Information
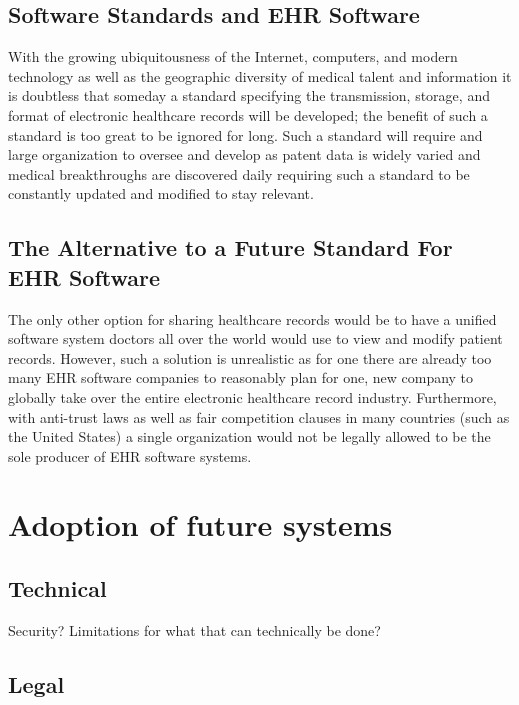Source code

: \documentclass[14pt]{article}
\begin{document}
\subsection{Software Standards and EHR Software}
With the growing ubiquitousness of the Internet, computers, and modern technology as well as the geographic diversity of medical talent and information it is doubtless that someday a standard specifying the transmission, storage, and format of electronic healthcare records will be developed; the benefit of such a standard is too great to be ignored for long. Such a standard will require and large organization to oversee and develop as patent data is widely varied and medical breakthroughs are discovered daily requiring such a standard to be constantly updated and modified to stay relevant. 

\subsection{The Alternative to a Future Standard For EHR Software}
The only other option for sharing healthcare records would be to have a unified software system doctors all over the world would use to view and modify patient records. However, such a solution is unrealistic as for one there are already too many \gls{EHR} software companies to reasonably plan for one, new company to globally take over the entire electronic healthcare record industry. Furthermore, with anti-trust laws as well as fair competition clauses in many countries (such as the United States) a single organization would not be legally allowed to be the sole producer of \gls{EHR} software systems.

\newpage

\section{Adoption of future systems}


\subsection{Technical}
Security? Limitations for what that can technically be done?


\subsection{Legal}

\end{document}
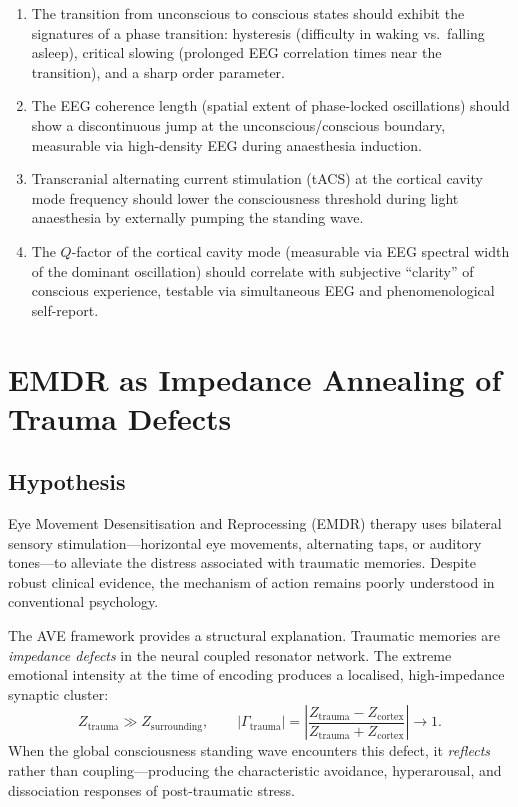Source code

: \begin{enumerate}
  \item The transition from unconscious to conscious states should
        exhibit the signatures of a phase transition: hysteresis
        (difficulty in waking vs.\ falling asleep), critical
        slowing (prolonged EEG correlation times near the
        transition), and a sharp order parameter.
  \item The EEG coherence length (spatial extent of phase-locked
        oscillations) should show a discontinuous jump at the
        unconscious/conscious boundary, measurable via
        high-density EEG during anaesthesia induction.
  \item Transcranial alternating current stimulation (tACS) at the
        cortical cavity mode frequency should lower the
        consciousness threshold during light anaesthesia by
        externally pumping the standing wave.
  \item The $Q$-factor of the cortical cavity mode (measurable via
        EEG spectral width of the dominant oscillation) should
        correlate with subjective ``clarity'' of conscious
        experience, testable via simultaneous EEG and
        phenomenological self-report.
\end{enumerate}


\section{EMDR as Impedance Annealing of Trauma Defects}
\label{sec:emdr}

\subsection{Hypothesis}

Eye Movement Desensitisation and Reprocessing (EMDR) therapy uses
bilateral sensory stimulation---horizontal eye movements, alternating
taps, or auditory tones---to alleviate the distress associated with
traumatic memories.  Despite robust clinical evidence, the
mechanism of action remains poorly understood in conventional
psychology.

The AVE framework provides a structural explanation.  Traumatic
memories are \emph{impedance defects} in the neural coupled
resonator network.  The extreme emotional intensity at the time
of encoding produces a localised, high-impedance synaptic
cluster:
\begin{equation}
  Z_{\mathrm{trauma}} \gg Z_{\mathrm{surrounding}},
  \qquad
  |\Gamma_{\mathrm{trauma}}|
  = \left|\frac{Z_{\mathrm{trauma}} - Z_{\mathrm{cortex}}}
               {Z_{\mathrm{trauma}} + Z_{\mathrm{cortex}}}
  \right| \to 1.
\end{equation}
When the global consciousness standing wave encounters this defect,
it \emph{reflects} rather than coupling---producing the
characteristic avoidance, hyperarousal, and dissociation responses
of post-traumatic stress.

What to work on
Pictures in the data above should not be copied; transcribe everything else exactly.

Task result
Source code

: \documentclass[14pt]{article}
\begin{document}
\subsection{Software Standards and EHR Software}
With the growing ubiquitousness of the Internet, computers, and modern technology as well as the geographic diversity of medical talent and information it is doubtless that someday a standard specifying the transmission, storage, and format of electronic healthcare records will be developed; the benefit of such a standard is too great to be ignored for long. Such a standard will require and large organization to oversee and develop as patent data is widely varied and medical breakthroughs are discovered daily requiring such a standard to be constantly updated and modified to stay relevant. 

\subsection{The Alternative to a Future Standard For EHR Software}
The only other option for sharing healthcare records would be to have a unified software system doctors all over the world would use to view and modify patient records. However, such a solution is unrealistic as for one there are already too many \gls{EHR} software companies to reasonably plan for one, new company to globally take over the entire electronic healthcare record industry. Furthermore, with anti-trust laws as well as fair competition clauses in many countries (such as the United States) a single organization would not be legally allowed to be the sole producer of \gls{EHR} software systems.

\newpage

\section{Adoption of future systems}


\subsection{Technical}
Security? Limitations for what that can technically be done?


\subsection{Legal}

\end{document}
Source code

: \begin{enumerate}
  \item The transition from unconscious to conscious states should
        exhibit the signatures of a phase transition: hysteresis
        (difficulty in waking vs.\ falling asleep), critical
        slowing (prolonged EEG correlation times near the
        transition), and a sharp order parameter.
  \item The EEG coherence length (spatial extent of phase-locked
        oscillations) should show a discontinuous jump at the
        unconscious/conscious boundary, measurable via
        high-density EEG during anaesthesia induction.
  \item Transcranial alternating current stimulation (tACS) at the
        cortical cavity mode frequency should lower the
        consciousness threshold during light anaesthesia by
        externally pumping the standing wave.
  \item The $Q$-factor of the cortical cavity mode (measurable via
        EEG spectral width of the dominant oscillation) should
        correlate with subjective ``clarity'' of conscious
        experience, testable via simultaneous EEG and
        phenomenological self-report.
\end{enumerate}


\section{EMDR as Impedance Annealing of Trauma Defects}
\label{sec:emdr}

\subsection{Hypothesis}

Eye Movement Desensitisation and Reprocessing (EMDR) therapy uses
bilateral sensory stimulation---horizontal eye movements, alternating
taps, or auditory tones---to alleviate the distress associated with
traumatic memories.  Despite robust clinical evidence, the
mechanism of action remains poorly understood in conventional
psychology.

The AVE framework provides a structural explanation.  Traumatic
memories are \emph{impedance defects} in the neural coupled
resonator network.  The extreme emotional intensity at the time
of encoding produces a localised, high-impedance synaptic
cluster:
\begin{equation}
  Z_{\mathrm{trauma}} \gg Z_{\mathrm{surrounding}},
  \qquad
  |\Gamma_{\mathrm{trauma}}|
  = \left|\frac{Z_{\mathrm{trauma}} - Z_{\mathrm{cortex}}}
               {Z_{\mathrm{trauma}} + Z_{\mathrm{cortex}}}
  \right| \to 1.
\end{equation}
When the global consciousness standing wave encounters this defect,
it \emph{reflects} rather than coupling---producing the
characteristic avoidance, hyperarousal, and dissociation responses
of post-traumatic stress.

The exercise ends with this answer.